Immediate impression of tonight's Myopic poetry series


Tonight two duos of traveling poets read in the back of what is usually the spacious front of the second floor at Myopic bookstore. That is, I mean the poets & crowd were relocated to the back, by the cooking & gardening sections (incl. "nature" and "essays" and someone was leafing through a belly dancing book that must have gone rogue on these misclassified shelves. And next to 1,000 Cookie Recipes was an owner's manual for manic depression). First duo: Farrah Field & Jared S. White. Second duo: Maxine Chernoff, Paul Hoover. All poets were haloed by two notable "feature" gardening books, displayed on the loping shelves, cover forward. The Plague of Frogs and Purple Thumbs. I admired Field's ability to not wrestle the binder clip off her stack of poems as she turned the page, one handed, with microphone in the one paper-flipping hand. I would have thrown it across the room (the binder clip) had it been me, but it contained her pages nicely. Her poems reflected a person motivated by the interior of a vehicle as a mirror for framing what passes/goes on/goes by outside a vehicle. White had nearly marginless but carefully double-spaced prose. To make, at the sound of it, what did not sound like prose poems. The poems had neither line breaks, stanza breaks nor--as I've said--margins. Squished right to the very "tops" of each side of the paper--.5 inches away from falling right off the paper. Carefully plumbed the depths of particular handling of curious objects. Chernoff's theme poems demonstrated/believed that to remove words from the page, revealing a skeleton outline, provided more depth, more relief. Hoover used writing prompts taken from a famous writing-prompt giving group who I should know, but don't recall knowing and can't recall what was told to me just this evening. Some samples...
n+7: incorporate a noun into a poem, then locate this chosen noun in the dictionary. Follow this with six more nouns that follow your first word in the dictionary, in order.
jingle: self-explanatory
course description: Hoover prefaced this poem by rhetorically asking the audience "so you all went to college (?)" Write a poem as a course description
haikuization: make a longer poem into a haiku, haiku yourself, or someone else('s poem)

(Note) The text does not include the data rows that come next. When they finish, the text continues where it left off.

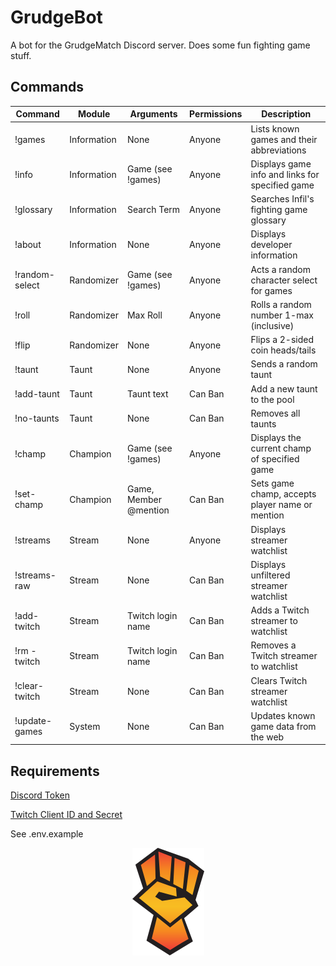 # GrudgeBot

A bot for the GrudgeMatch Discord server. Does some fun fighting game stuff.

## Commands

| Command          | Module                         | Arguments                      | Permissions                    | Description                                     |
| ---------------- | ------------------------------ | ------------------------------ | -------------------------------|------------------------------------------------ |
| !games           | Information                    | None                           | Anyone                         | Lists known games and their abbreviations       |
| !info            | Information                    | Game (see !games)              | Anyone                         | Displays game info and links for specified game |
| !glossary        | Information                    | Search Term                    | Anyone                         | Searches Infil's fighting game glossary         |
| !about           | Information                    | None                           | Anyone                         | Displays developer information                  |
| !random-select   | Randomizer                     | Game (see !games)              | Anyone                         | Acts a random character select for games        |
| !roll            | Randomizer                     | Max Roll                       | Anyone                         | Rolls a random number 1-max (inclusive)         |
| !flip            | Randomizer                     | None                           | Anyone                         | Flips a 2-sided coin heads/tails                |
| !taunt           | Taunt                          | None                           | Anyone                         | Sends a random taunt                            |
| !add-taunt       | Taunt                          | Taunt text                     | Can Ban                        | Add a new taunt to the pool                     |
| !no-taunts       | Taunt                          | None                           | Can Ban                        | Removes all taunts                              |
| !champ           | Champion                       | Game (see !games)              | Anyone                         | Displays the current champ of specified game    |
| !set-champ       | Champion                       | Game, Member @mention          | Can Ban                        | Sets game champ, accepts player name or mention |
| !streams         | Stream                         | None                           | Anyone                         | Displays streamer watchlist                     |
| !streams-raw     | Stream                         | None                           | Can Ban                        | Displays unfiltered streamer watchlist          |
| !add-twitch      | Stream                         | Twitch login name              | Can Ban                        | Adds a Twitch streamer to watchlist             |
| !rm -twitch      | Stream                         | Twitch login name              | Can Ban                        | Removes a Twitch streamer to watchlist          |
| !clear-twitch    | Stream                         | None                           | Can Ban                        | Clears Twitch streamer watchlist                |
| !update-games    | System                         | None                           | Can Ban                        | Updates known game data from the web            |


## Requirements
[Discord Token](https://discordapp.com/developers/applications/)

[Twitch Client ID and Secret](https://dev.twitch.tv/)

See .env.example

<p align="center">
    <img src=img/logo.png?raw=true >
</p>
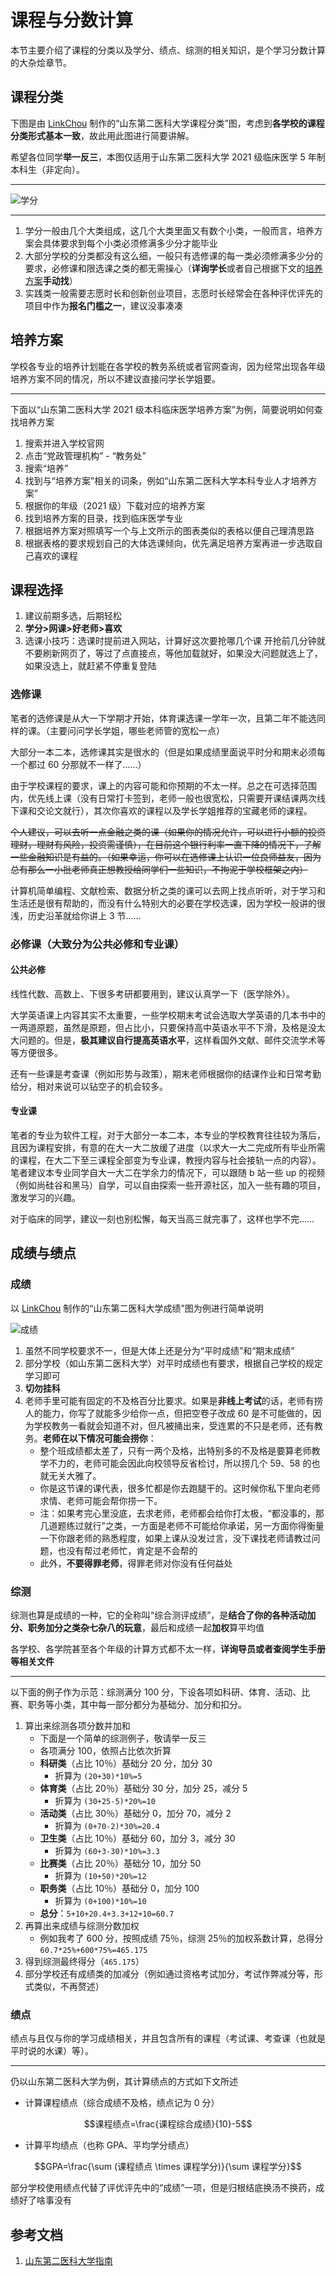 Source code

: # 课程与分数计算

本节主要介绍了课程的分类以及学分、绩点、综测的相关知识，是个学习分数计算的大杂烩章节。

## 课程分类

下图是由 [LinkChou](https://gitee.com/LinkChou/sdsmu_welcome_tex) 制作的“山东第二医科大学课程分类”图，考虑到**各学校的课程分类形式基本一致**，故此用此图进行简要讲解。

希望各位同学**举一反三**，本图仅适用于山东第二医科大学 2021 级临床医学 5 年制本科生（非定向）。

---

![学分](./scores.svg)

---

1. 学分一般由几个大类组成，这几个大类里面又有数个小类，一般而言，培养方案会具体要求到每个小类必须修满多少分才能毕业
2. 大部分学校的分类都没有这么细，一般只有选修课的每一类必须修满多少分的要求，必修课和限选课之类的都无需操心（**详询学长**或者自己根据下文的[培养方案](./02-Different-Courses.md#_3)**手动找**）
3. 实践类一般需要志愿时长和创新创业项目，志愿时长经常会在各种评优评先的项目中作为**报名门槛之一**，建议没事凑凑

## 培养方案

学校各专业的培养计划能在各学校的教务系统或者官网查询，因为经常出现各年级培养方案不同的情况，所以不建议直接问学长学姐要。

---

下面以“山东第二医科大学 2021 级本科临床医学培养方案”为例，简要说明如何查找培养方案

1. 搜索并进入学校官网
2. 点击“党政管理机构” - “教务处”
3. 搜索“培养”
4. 找到与“培养方案”相关的词条，例如“山东第二医科大学本科专业人才培养方案”
5. 根据你的年级（2021 级）下载对应的培养方案
6. 找到培养方案的目录，找到临床医学专业
7. 根据培养方案对照填写一个与上文所示的图表类似的表格以便自己理清思路
8. 根据表格的要求规划自己的大体选课倾向，优先满足培养方案再进一步选取自己喜欢的课程

## 课程选择

1. 建议前期多选，后期轻松
2. **学分>网课>好老师>喜欢**
3. 选课小技巧：选课时提前进入网站，计算好这次要抢哪几个课
   开抢前几分钟就不要刷新网页了，等过了点直接点，等他加载就好，如果没大问题就选上了，如果没选上，就赶紧不停重复登陆

### 选修课

笔者的选修课是从大一下学期才开始，体育课选课一学年一次，且第二年不能选同样的课。（主要问问学长学姐，哪些老师管的宽松一点）

大部分一本二本，选修课其实是很水的（但是如果成绩里面说平时分和期末必须每一个都过 60 分那就不一样了……）

由于学校课程的要求，课上的内容可能和你预期的不太一样。总之在可选择范围内，优先线上课（没有日常打卡签到，老师一般也很宽松，只需要开课结课两次线下课和交论文就行），其次你喜欢的课程以及学长学姐推荐的宝藏老师的课程。

~~个人建议，可以去听一点金融之类的课（如果你的情况允许，可以进行小额的投资理财，理财有风险，投资需谨慎），在目前这个银行利率一直下降的情况下，了解一些金融知识是有益的。（如果幸运，你可以在选修课上认识一位良师益友，因为总有那么一小批老师真正想教授给同学们一些知识，不拘泥于学校框架之内）~~

计算机简单编程、文献检索、数据分析之类的课可以去网上找点听听，对于学习和生活还是很有帮助的，而没有什么特别大的必要在学校选课，因为学校一般讲的很浅，历史沿革就给你讲上 3 节……

### 必修课（大致分为公共必修和专业课）

#### 公共必修

线性代数、高数上、下很多考研都要用到，建议认真学一下（医学除外）。

大学英语课上内容其实不太重要，一些学校期末考试会选取大学英语的几本书中的一两道原题，虽然是原题，但占比小，只要保持高中英语水平不下滑，及格是没太大问题的。但是，**极其建议自行提高英语水平**，这样看国外文献、邮件交流学术等等方便很多。

还有一些课是考查课（例如形势与政策），期末老师根据你的结课作业和日常考勤给分，相对来说可以钻空子的机会较多。

#### 专业课

笔者的专业为软件工程，对于大部分一本二本，本专业的学校教育往往较为落后，且因为课程安排，有意的在大一大二放缓了进度（以求大一大二完成所有毕业所需的课程，在大二下至三课程全部变为专业课，教授内容与社会接轨一点的内容）。笔者建议本专业同学自大一大二在学余力的情况下，可以跟随 b 站一些 up 的视频（例如尚硅谷和黑马）自学，可以自由探索一些开源社区，加入一些有趣的项目，激发学习的兴趣。

对于临床的同学，建议一刻也别松懈，每天当高三就完事了，这样也学不完……

## 成绩与绩点

### 成绩

以 [LinkChou](https://gitee.com/LinkChou/sdsmu_welcome_tex) 制作的“山东第二医科大学成绩”图为例进行简单说明

![成绩](./grades.svg)

1. 虽然不同学校要求不一，但是大体上还是分为“平时成绩”和“期末成绩”
2. 部分学校（如山东第二医科大学）对平时成绩也有要求，根据自己学校的规定学习即可
3. **切勿挂科**
4. 老师手里可能有固定的不及格百分比要求。如果是**非线上考试**的话，老师有捞人的能力，你写了就能多少给你一点，但把空卷子改成 60 是不可能做的，因为学校教务一看就会知道不对，但凡被捅出来，受连累的不只是老师，还有教务。**老师在以下情况可能会捞你**：
   - 整个班成绩都太差了，只有一两个及格，出特别多的不及格是要算老师教学不力的，老师可能会因此向校领导反省检讨，所以捞几个 59、58 的也就无关大雅了。
   - 你是这节课的课代表，很多忙都是你去跑腿干的。这时候你私下里向老师求情、老师可能会帮你捞一下。
   - 注：如果考完心里没底，去求老师，老师都会给你打太极，“都没事的，那几道题练过就行”之类，一方面是老师不可能给你承诺，另一方面你得衡量一下你跟老师的熟悉程度，如果上课从没发过言，没下课找老师请教过问题，也没有帮过老师忙，肯定是不会帮的
   - 此外，**不要得罪老师**，得罪老师对你没有任何益处

### 综测

综测也算是成绩的一种，它的全称叫“综合测评成绩”，是**结合了你的各种活动加分、职务加分之类杂七杂八的玩意**，最后和成绩一起**加权**算平均值

各学校、各学院甚至各个年级的计算方式都不太一样，**详询导员或者查阅学生手册等相关文件**

---

以下面的例子作为示范：综测满分 100 分，下设各项如科研、体育、活动、比赛、职务等小类，其中每一部分都分为基础分、加分和扣分。

1. 算出来综测各项分数并加和
   - 下面是一个简单的综测例子，敬请举一反三
   - 各项满分 100，依照占比依次折算
   - **科研类**（占比 10％）基础分 20 分，加分 30
     - 折算为 `(20+30)*10%=5`
   - **体育类**（占比 20％）基础分 30 分，加分 25，减分 5
     - 折算为 `(30+25-5)*20%=10`
   - **活动类**（占比 30％）基础分 0，加分 70，减分 2
     - 折算为 `(0+70-2)*30%=20.4`
   - **卫生类**（占比 10％）基础分 60，加分 3，减分 30
     - 折算为 `(60+3-30)*10%=3.3`
   - **比赛类**（占比 20％）基础分 10，加分 50
     - 折算为 `(10+50)*20%=12`
   - **职务类**（占比 10％）基础分 0，加分 100
     - 折算为 `(0+100)*10%=10`
   - **总分**：`5+10+20.4+3.3+12+10=60.7`
2. 再算出来成绩与综测分数加权
   - 例如我考了 600 分，按照成绩 75％，综测 25％的加权系数计算，总得分 `60.7*25%+600*75%=465.175`
3. 得到综测最终得分（`465.175`）
4. 部分学校还有成绩类的加减分（例如通过资格考试加分，考试作弊减分等，形式类似，不再赘述）

### 绩点

绩点与且仅与你的学习成绩相关，并且包含所有的课程（考试课、考查课（也就是平时说的水课）等）。

---

仍以山东第二医科大学为例，其计算绩点的方式如下文所述

- 计算课程绩点（综合成绩不及格，绩点记为 0 分）

$$课程绩点=\frac{课程综合成绩}{10}-5$$

- 计算平均绩点（也称 GPA、平均学分绩点）
  
$$GPA=\frac{\sum (课程绩点 \times 课程学分)}{\sum 课程学分}$$

部分学校使用绩点代替了评优评先中的“成绩”一项，但是归根结底换汤不换药，成绩好了啥事没有

## 参考文档

1. [山东第二医科大学指南](https://github.com/Mikachu2333/sdsmu_welcome_tex)

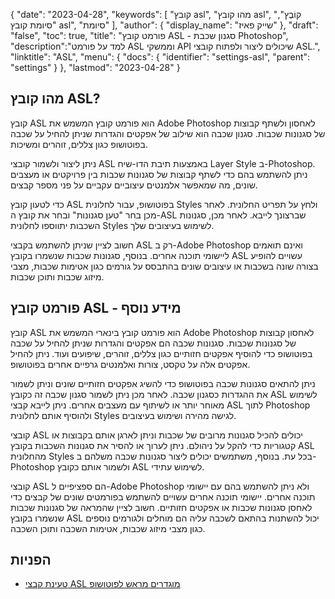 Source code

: {
"date": "2023-04-28",
  "keywords": [
"קובץ asl",
"מהו קובץ asl",
"קוֹבֶץ",
"סיומת קובץ asl",
"סיומת"
],
  "author": {
"display_name": "שייק פאיז"
},
"draft": "false",
"toc": true,
"title": "פורמט קובץ ASL - סגנון שכבת Photoshop",
  "description":"למד על פורמט ASL וממשקי API שיכולים ליצור ולפתוח קובצי ASL.",
  "linktitle": "ASL",
  "menu": {
    "docs": {
      "identifier": "settings-asl",
      "parent": "settings"
}
},
"lastmod": "2023-04-28"
}

## מהו קובץ ASL?

קובץ ASL הוא פורמט קובץ המשמש את Adobe Photoshop לאחסון ולשתף קבוצות של סגנונות שכבות. סגנון שכבה הוא שילוב של אפקטים והגדרות שניתן להחיל על שכבה בפוטושופ כגון צללים, זוהרים ומשיכות.

ניתן ליצור ולשמור קובצי ASL באמצעות תיבת הדו-שיח Layer Style ב-Photoshop. ניתן להשתמש בהם כדי לשתף קבוצות של סגנונות שכבות בין פרויקטים או מעצבים שונים, מה שמאפשר אלמנטים עיצוביים עקביים על פני מספר קבצים.

כדי לטעון קובץ ASL בפוטושופ, עבור לחלונית Styles ולחץ על תפריט החלונית. לאחר מכן בחר "טען סגנונות" ובחר את קובץ ה-ASL שברצונך לייבא. לאחר מכן, סגנונות השכבות יתווספו לחלונית Styles לשימוש בעיצובים שלך.

חשוב לציין שניתן להשתמש בקבצי ASL רק ב-Adobe Photoshop ואינם תואמים ליישומי תוכנה אחרים. בנוסף, סגנונות שכבות שנשמרו בקובץ ASL עשויים להופיע בצורה שונה בשכבות או עיצובים שונים בהתבסס על גורמים כגון אטימות שכבות, מצבי מיזוג שכבות ותוכן שכבות.

## פורמט קובץ ASL - מידע נוסף

קובץ ASL הוא פורמט קובץ בינארי המשמש את Adobe Photoshop לאחסון קבוצות של סגנונות שכבות. סגנונות שכבה הם אפקטים והגדרות שניתן להחיל על שכבה בפוטושופ כדי להוסיף אפקטים חזותיים כגון צללים, זוהרים, שיפועים ועוד. ניתן להחיל אפקטים אלה על טקסט, צורות ואלמנטים גרפיים אחרים בפוטושופ.

ניתן להתאים סגנונות שכבה בפוטושופ כדי להשיג אפקטים חזותיים שונים וניתן לשמור את ההגדרות כסגנון שכבה. לאחר מכן ניתן לשמור סגנון שכבה זה כקובץ ASL לשימוש מאוחר יותר או לשיתוף עם מעצבים אחרים. ניתן לייבא קבצי ASL לתוך Photoshop ולהוסיף אותם לחלונית Styles לגישה מהירה ושימוש בעיצובים.

קובצי ASL יכולים להכיל סגנונות מרובים של שכבות וניתן לארגן אותם בקבוצות או קטגוריות כדי להקל על ניהולם. ניתן לערוך או להסיר את סגנונות השכבות בקובץ ASL מהחלונית Styles בכל עת. בנוסף, משתמשים יכולים ליצור סגנונות שכבה משלהם ב-Photoshop ולשמור אותם כקובץ ASL לשימוש עתידי.

קובצי ASL הם ספציפיים ל-Adobe Photoshop ולא ניתן להשתמש בהם עם יישומי תוכנה אחרים. יישומי תוכנה אחרים עשויים להשתמש בפורמטים שונים של קבצים כדי לאחסן סגנונות שכבות או אפקטים חזותיים. חשוב לציין שהמראה של סגנונות שכבות שנשמרו בקובץ ASL יכול להשתנות בהתאם לשכבה עליה הם מוחלים ולגורמים נוספים כגון מצבי מיזוג שכבות, אטימות השכבה ותוכן השכבה.

## הפניות
* [טעינת קבצי ASL מוגדרים מראש לפוטושופ](https://community.adobe.com/t5/photoshop-ecosystem-discussions/loading-asl-preset-files-into-photoshop/td-p/10830311)

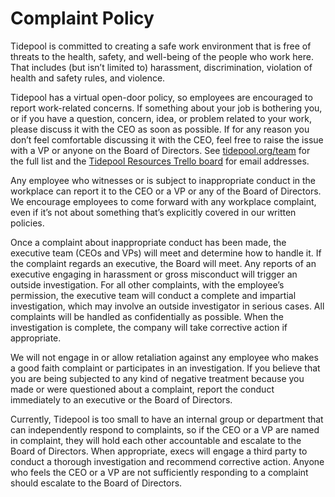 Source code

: # Complaint Policy

Tidepool is committed to creating a safe work environment that is free of threats to the health, safety, and well-being of the people who work here. That includes (but isn’t limited to) harassment, discrimination, violation of health and safety rules, and violence.

Tidepool has a virtual open-door policy, so employees are encouraged to report work-related concerns. If something about your job is bothering you, or if you have a question, concern, idea, or problem related to your work, please discuss it with the CEO as soon as possible. If for any reason you don’t feel comfortable discussing it with the CEO, feel free to raise the issue with a VP or anyone on the Board of Directors. See [tidepool.org/team](tidepool.org/team) for the full list and the [Tidepool Resources Trello board](https://trello.com/b/0tbitS80/emp-tidepool-resources) for email addresses.

Any employee who witnesses or is subject to inappropriate conduct in the workplace can report it to the CEO or a VP or any of the Board of Directors. We encourage employees to come forward with any workplace complaint, even if it’s not about something that’s explicitly covered in our written policies.

Once a complaint about inappropriate conduct has been made, the executive team (CEOs and VPs) will meet and determine how to handle it. If the complaint regards an executive, the Board will meet. Any reports of an executive engaging in harassment or gross misconduct will trigger an outside investigation. For all other complaints, with the employee’s permission, the executive team will conduct a complete and impartial investigation, which may involve an outside investigator in serious cases. All complaints will be handled as confidentially as possible. When the investigation is complete, the company will take corrective action if appropriate. 

We will not engage in or allow retaliation against any employee who makes a good faith complaint or participates in an investigation. If you believe that you are being subjected to any kind of negative treatment because you made or were questioned about a complaint, report the conduct immediately to an executive or the Board of Directors.

Currently, Tidepool is too small to have an internal group or department that can independently respond to complaints, so if the CEO or a VP are named in complaint, they will hold each other accountable and escalate to the Board of Directors. When appropriate, execs will engage a third party to conduct a thorough investigation and recommend corrective action. Anyone who feels the CEO or a VP are not sufficiently responding to a complaint should escalate to the Board of Directors.
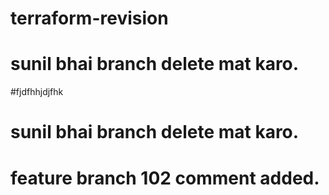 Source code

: # terraform-revision


# sunil bhai branch delete mat karo.

#fjdfhhjdjfhk

# sunil bhai branch delete mat karo.

# feature branch 102 comment added. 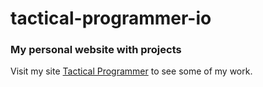 # tactical-programmer-io

### My personal website with projects

Visit my site [Tactical Programmer](http://tacticalprogrammer.com) to see some of my work.
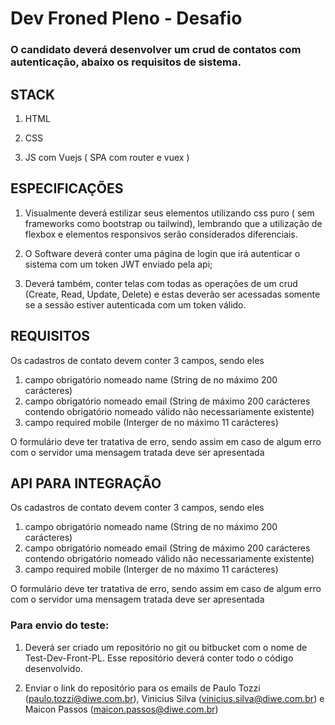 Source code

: 
  

# Dev Froned Pleno - Desafio

  

### O candidato deverá desenvolver um crud de contatos com autenticação, abaixo os requisitos de sistema.

## STACK

  

1. HTML

  

3. CSS

  

4. JS com Vuejs ( SPA com router e vuex )

  

## ESPECIFICAÇÕES

  

1. Visualmente deverá estilizar seus elementos utilizando css puro ( sem frameworks como bootstrap ou tailwind), lembrando que a utilização de flexbox e elementos responsivos serão considerados diferenciais.

  

2. O Software deverá conter uma página de login que irá autenticar o sistema com um token JWT enviado pela api;

  

3. Deverá também, conter telas com todas as operações de um crud (Create, Read, Update, Delete) e estas deverão ser acessadas somente se a sessão estiver autenticada com um token válido.



## REQUISITOS

Os cadastros de contato devem conter 3 campos, sendo eles
1. campo obrigatório nomeado name (String de no máximo 200 carácteres)
2. campo obrigatório nomeado email (String de máximo 200 carácteres contendo obrigatório nomeado válido não necessariamente existente) 
3. campo required mobile (Interger de no máximo 11 carácteres)

O formulário deve ter tratativa de erro, sendo assim em caso de algum erro com o servidor uma mensagem tratada deve ser apresentada

## API PARA INTEGRAÇÃO

Os cadastros de contato devem conter 3 campos, sendo eles
1. campo obrigatório nomeado name (String de no máximo 200 carácteres)
2. campo obrigatório nomeado email (String de máximo 200 carácteres contendo obrigatório nomeado válido não necessariamente existente) 
3. campo required mobile (Interger de no máximo 11 carácteres)

O formulário deve ter tratativa de erro, sendo assim em caso de algum erro com o servidor uma mensagem tratada deve ser apresentada
    

### Para envio do teste:

  

  

1. Deverá ser criado um repositório no git ou bitbucket com o nome de Test-Dev-Front-PL. Esse repositório deverá conter todo o código desenvolvido.

  

2. Enviar o link do repositório para os emails de Paulo Tozzi (paulo.tozzi@diwe.com.br), Vinicius Silva (vinicius.silva@diwe.com.br) e Maicon Passos (maicon.passos@diwe.com.br)
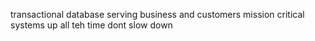 transactional database serving business and customers
mission critical systems
up all teh time
dont slow down
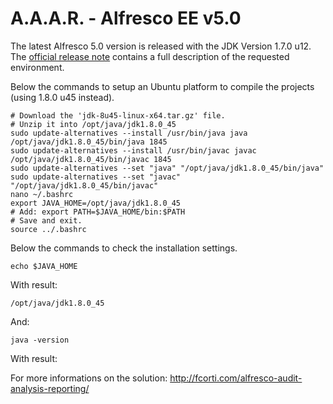 A.A.A.R. - Alfresco EE v5.0
===

The latest Alfresco 5.0 version is released with the JDK Version 1.7.0 u12.
The [official release note](http://docs.alfresco.com/5.0/tasks/alfresco-sdk-install-java-home.html) contains a full description of the requested environment.

Below the commands to setup an Ubuntu platform to compile the projects (using 1.8.0 u45 instead).

    # Download the 'jdk-8u45-linux-x64.tar.gz' file.
    # Unzip it into /opt/java/jdk1.8.0_45
    sudo update-alternatives --install /usr/bin/java java /opt/java/jdk1.8.0_45/bin/java 1845
    sudo update-alternatives --install /usr/bin/javac javac /opt/java/jdk1.8.0_45/bin/javac 1845
    sudo update-alternatives --set "java" "/opt/java/jdk1.8.0_45/bin/java"
    sudo update-alternatives --set "javac" "/opt/java/jdk1.8.0_45/bin/javac"
    nano ~/.bashrc
    export JAVA_HOME=/opt/java/jdk1.8.0_45
    # Add: export PATH=$JAVA_HOME/bin:$PATH
    # Save and exit.
    source ../.bashrc

Below the commands to check the installation settings.

    echo $JAVA_HOME

With result:

    /opt/java/jdk1.8.0_45

And:

    java -version

With result:


For more informations on the solution:
http://fcorti.com/alfresco-audit-analysis-reporting/
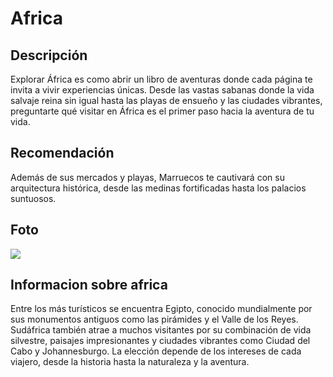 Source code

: # Africa

## Descripción
Explorar África es como abrir un libro de aventuras donde cada página te invita a vivir experiencias únicas. Desde las vastas sabanas donde la vida salvaje reina sin igual hasta las playas de ensueño y las ciudades vibrantes, preguntarte qué visitar en África es el primer paso hacia la aventura de tu vida.

## Recomendación
Además de sus mercados y playas, Marruecos te cautivará con su arquitectura histórica, desde las medinas fortificadas hasta los palacios suntuosos. 

## Foto
![](https://ecommerceapi.assistcard.com/Api/ImagesHandler/GetImage?freeImageCode=xes-viajarafrica02)

## Informacion sobre africa
Entre los más turísticos se encuentra Egipto, conocido mundialmente por sus monumentos antiguos como las pirámides y el Valle de los Reyes. Sudáfrica también atrae a muchos visitantes por su combinación de vida silvestre, paisajes impresionantes y ciudades vibrantes como Ciudad del Cabo y Johannesburgo. La elección depende de los intereses de cada viajero, desde la historia hasta la naturaleza y la aventura.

Neither Chernoff nor Hoover mentioned flarf. So I mention it to you. Here it is. Beyond the sentiment here, what I like about this article is the opening bit about our technology crazy! world, what with facebook, twitter, etc. Then, here marches the careful deliberations of two poets challenging and embracing the landscape of electronic everything...Finally, at the very end of the article, the writer's plug to catch him by email or follow him on, yes, twitter.

1 comment:

Travis Fortney said...

I like it that the poets in question met on Halloween. Also, Jared S. White rocked my world. Just wanted to put that out there.